PROPOSED DIAGNOSTIC DECISION TREE FOR FABRY DISEASE8

Adapted from Balendran S et al. 2019.8
α-Gal A, α-galactosidase A; DBS, dried blood spot test; GL-3, globotriaosylceramide.

GLA mutation analysis should always be performed to confirm Fabry disease in women.1-3

GLA mutation analysis remains the diagnostic method of choice for heterozygous women.
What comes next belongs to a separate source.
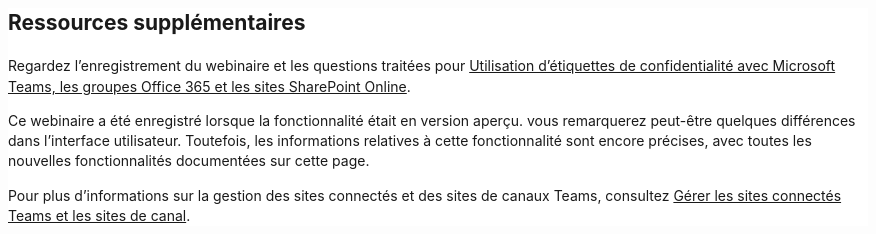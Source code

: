 ## <a name="additional-resources"></a>Ressources supplémentaires

Regardez l’enregistrement du webinaire et les questions traitées pour [Utilisation d’étiquettes de confidentialité avec Microsoft Teams, les groupes Office 365 et les sites SharePoint Online](https://techcommunity.microsoft.com/t5/security-privacy-and-compliance/using-sensitivity-labels-with-microsoft-teams-o365-groups-and/ba-p/1221885#M1380).

Ce webinaire a été enregistré lorsque la fonctionnalité était en version aperçu. vous remarquerez peut-être quelques différences dans l’interface utilisateur. Toutefois, les informations relatives à cette fonctionnalité sont encore précises, avec toutes les nouvelles fonctionnalités documentées sur cette page.

Pour plus d’informations sur la gestion des sites connectés et des sites de canaux Teams, consultez [Gérer les sites connectés Teams et les sites de canal](/SharePoint/teams-connected-sites).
Genetic testing is always needed to avoid misdiagnosis of female Fabry disease patients, as lyso-Gb3 levels and α-galactosidase-A activity may lie within a normal range.1-4

In heterozygous females, bidirectional sequencing of the coding region and exon-intron boundaries in addition to thorough clinical re-evaluation and additional biochemical tests is recommended.9 The interpretation of gene alterations should be performed by an expert and genetic counselling should be offered.9 A thorough analysis of a patient’s family pedigree and medical history by a genetic counselor should also be offered, as nine out of ten patients with Fabry disease have a positive family history for the trait.9

Ensure affected relatives are diagnosed earlier by carrying out Family screening.1

Family screening and testing can identify at-risk family members before the onset of symptoms or organ damage, using the X-linked inheritance pattern of the disease to create a family pedigree.1,3 This enables affected family members to gain earlier access to treatment and genetic counselling.1,3 One study found that, on average, there are five family members diagnosed with Fabry disease for every proband (initial patient).3

The X-linked inheritance pattern of Fabry disease is used to guide family screening3

Adapted from Germain DP. 2010.1

Make sure she’s not out. Use family screening to identify hard-to-diagnose female patients.

Family screening is particularly important for female patients.3 As inheritance of Fabry disease is no longer considered recessive but X-linked, family screening is vital to identify female members not previously considered capable of having severe or treatable symptoms.3

The incidence of Fabry disease in women is now thought to be double that of men, as women can inherit Fabry disease from either parent and so are at a greater risk.10 As symptoms and biochemical test results are more variable in women, family screening can help identify female patients who may otherwise be mis- or undiagnosed.1,3,11 

Female relatives of Fabry disease patients should be tested to determine their status and be monitored for the appearance of symptoms if positive.3

 

 

References

  1. Germain DP. Orphanet J Rare Dis 2010; 5: 30. 
  2. Nowak A et al. Mol Genet Metab 2017; 120(1-2): 57–61.
  3. Laney DA et al. J Genet Couns 2013; 22(5): 555–64.
  4. Deegan PB et al. J Med Genet 2006; 43(4): 347–352.
  5. Linhorst G et al. J Am Coll Cardiol 2008; 51(21): 2082.
  6. Stiles A et al. Mol Genet Meta 2020; 130(3): 209–214.
  7. Aerts J et al. Proc Natl Acad Sci U S A. 2008; 105(8): 2812–7.
  8. Balendran S et al. Clin Genet 2020; 97(4): 655–660.
  9. Gal A et al. J Inherit Metab Dis. 2011; 34(2): 509–14.
  10. Laney DA and Fernhoff PM. J Genet Couns 2008; 17(1): 79–83.
  11. Germain DP et al. Mol Genet Metab 2019; 126(3): 224–235.
  12. Wanner C et al. Mol Genet Metab 2019; 126(3): 210–211.
  13. Barba-Romero MA and Pintos-Morell G. Int J Mol Sci 2016; 17(12): 1965.